Driven by data; ridden with liberty.
There is a noticeable and substantial disparity between polls for the upcoming referendum on Britain’s membership of the European Union, depending on whether those polls are conducted via the telephone or through an online panel. This disparity has been studied in Polls Apart , which was conducted by Matt Singh of Number Cruncher Politics and James Kanagasooriam of Populus .
Their study found that there were two major causes for the polling disparities: the suppression of ‘Don’t Know’ responses in phone polling, and of sampling differences in social attitudes between telephony respondents and online panels. Of the 16 percentage point gap between the Populus polls, these two causes account for 13 points. A three point difference still remains, which the authors suggest is due to the lack of “respondents who know exactly what their views are and who back these up with internally consistent opinions when asked for them” in online samples.
An editorial post over at The Commentator asserts that — in the article entitled ‘Why EU Remain needs an 8-10 point poll lead to win — “Remain has more cause to be nervous than Brexit, despite a slight lead in the poll of polls”, because :
1) Everyone agrees that, as things stand, turnout is going to be higher among Brexiters.

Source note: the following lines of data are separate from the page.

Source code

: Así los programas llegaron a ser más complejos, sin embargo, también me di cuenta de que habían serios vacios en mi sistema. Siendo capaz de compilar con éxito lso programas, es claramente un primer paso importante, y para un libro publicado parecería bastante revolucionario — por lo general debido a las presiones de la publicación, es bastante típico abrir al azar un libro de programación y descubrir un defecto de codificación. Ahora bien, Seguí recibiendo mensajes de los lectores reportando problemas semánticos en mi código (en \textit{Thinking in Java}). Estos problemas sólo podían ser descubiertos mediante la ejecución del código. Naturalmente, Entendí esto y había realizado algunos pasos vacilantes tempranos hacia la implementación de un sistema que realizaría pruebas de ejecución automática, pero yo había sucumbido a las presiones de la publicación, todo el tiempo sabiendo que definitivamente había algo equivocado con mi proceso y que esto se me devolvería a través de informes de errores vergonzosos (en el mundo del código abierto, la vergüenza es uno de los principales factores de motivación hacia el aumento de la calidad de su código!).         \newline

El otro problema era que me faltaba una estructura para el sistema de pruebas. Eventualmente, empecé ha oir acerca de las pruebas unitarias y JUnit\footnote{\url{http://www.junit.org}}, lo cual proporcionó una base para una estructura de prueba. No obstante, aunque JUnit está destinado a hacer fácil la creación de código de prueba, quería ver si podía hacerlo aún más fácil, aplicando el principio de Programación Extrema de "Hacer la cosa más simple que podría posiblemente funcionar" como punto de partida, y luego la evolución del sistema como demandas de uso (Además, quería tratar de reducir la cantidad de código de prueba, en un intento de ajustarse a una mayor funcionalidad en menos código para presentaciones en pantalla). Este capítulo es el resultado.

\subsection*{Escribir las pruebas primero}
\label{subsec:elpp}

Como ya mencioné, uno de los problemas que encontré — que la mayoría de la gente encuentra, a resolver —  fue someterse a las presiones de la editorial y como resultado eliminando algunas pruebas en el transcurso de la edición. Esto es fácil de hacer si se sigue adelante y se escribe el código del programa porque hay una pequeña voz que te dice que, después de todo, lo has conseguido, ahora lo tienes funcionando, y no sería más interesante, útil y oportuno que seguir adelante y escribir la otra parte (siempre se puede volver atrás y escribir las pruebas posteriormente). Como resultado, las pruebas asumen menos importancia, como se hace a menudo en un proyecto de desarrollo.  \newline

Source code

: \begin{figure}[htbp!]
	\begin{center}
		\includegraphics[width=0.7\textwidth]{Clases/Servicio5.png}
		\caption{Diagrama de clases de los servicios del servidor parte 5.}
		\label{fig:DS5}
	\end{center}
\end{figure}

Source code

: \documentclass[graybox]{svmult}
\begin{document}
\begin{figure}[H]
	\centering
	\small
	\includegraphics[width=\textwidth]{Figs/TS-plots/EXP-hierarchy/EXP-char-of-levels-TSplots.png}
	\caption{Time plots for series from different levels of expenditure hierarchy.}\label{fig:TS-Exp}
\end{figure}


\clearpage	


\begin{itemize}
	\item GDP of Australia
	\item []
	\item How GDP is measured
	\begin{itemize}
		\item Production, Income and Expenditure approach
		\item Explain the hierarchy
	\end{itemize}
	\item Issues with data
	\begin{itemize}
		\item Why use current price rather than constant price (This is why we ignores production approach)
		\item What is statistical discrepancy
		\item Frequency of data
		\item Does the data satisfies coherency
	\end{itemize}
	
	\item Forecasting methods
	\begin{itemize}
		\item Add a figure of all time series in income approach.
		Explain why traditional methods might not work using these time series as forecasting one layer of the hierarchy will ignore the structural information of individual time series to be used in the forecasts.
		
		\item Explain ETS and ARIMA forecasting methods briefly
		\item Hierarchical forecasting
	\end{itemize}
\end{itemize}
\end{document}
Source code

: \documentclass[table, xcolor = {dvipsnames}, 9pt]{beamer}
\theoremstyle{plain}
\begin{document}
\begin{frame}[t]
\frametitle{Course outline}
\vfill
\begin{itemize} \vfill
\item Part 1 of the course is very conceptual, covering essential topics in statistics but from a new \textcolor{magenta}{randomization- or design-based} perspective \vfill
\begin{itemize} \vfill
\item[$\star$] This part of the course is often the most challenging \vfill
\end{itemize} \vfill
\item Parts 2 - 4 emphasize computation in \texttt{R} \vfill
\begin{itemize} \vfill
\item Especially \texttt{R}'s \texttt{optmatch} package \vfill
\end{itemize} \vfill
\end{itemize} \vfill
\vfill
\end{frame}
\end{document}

No real surprise there. But what has not been properly considered by most commentators is the following;
2) With almost monolithic support for Remain among (domestic and foreign) establishment organisations — the PM, the leader of the opposition, the unions, the establishment think tanks such as Chatham House, the CBI, the IMF, President Obama and so on and so forth — there is likely to be a significant number of respondents to opinion polls who simply won’t be forthcoming about their real itnentions if they intend to vote for Brexit.
After stating it is “extremely difficult to quantify” this supposed effect of deliberate misreporting, the article continues:
This is from the Guardian today:
“A new Guardian/ICM telephone poll, conducted over the weekend, puts the remain on 54% and leave on 46%, while a second poll – conducted online – suggests a dead heat”.
Interesting. So an eight point lead evaporates into nothing when the methodology changes in favour of the more anonymous — and therefore less threatening — approach.
It’s back of the envelope stuff, of course, but when you take into account both turnout and the greater reluctance of Brexiters to pollsters the truth, we reckon that Remain can’t be sure of winning unless it goes into the referendum with an 8-10 point lead in the combined opinion polls.
The Commentator’s author is asserting that the more equal share between Remain and Leave in online polls is due to deliberate misreporting in telephony polls, thanks to the privacy of the former method.
This is simply incorrect, based upon the Polls Apart study, and ignores other differences between online and telephone polls.
When I highlighted this on the social media website Twitter — as well as the fact they did not cite the Populus study — The Commentator’s account responded:
No-one knows what is “correct”. The best available analysis, cited in the piece, needs a good counter argument. Got one?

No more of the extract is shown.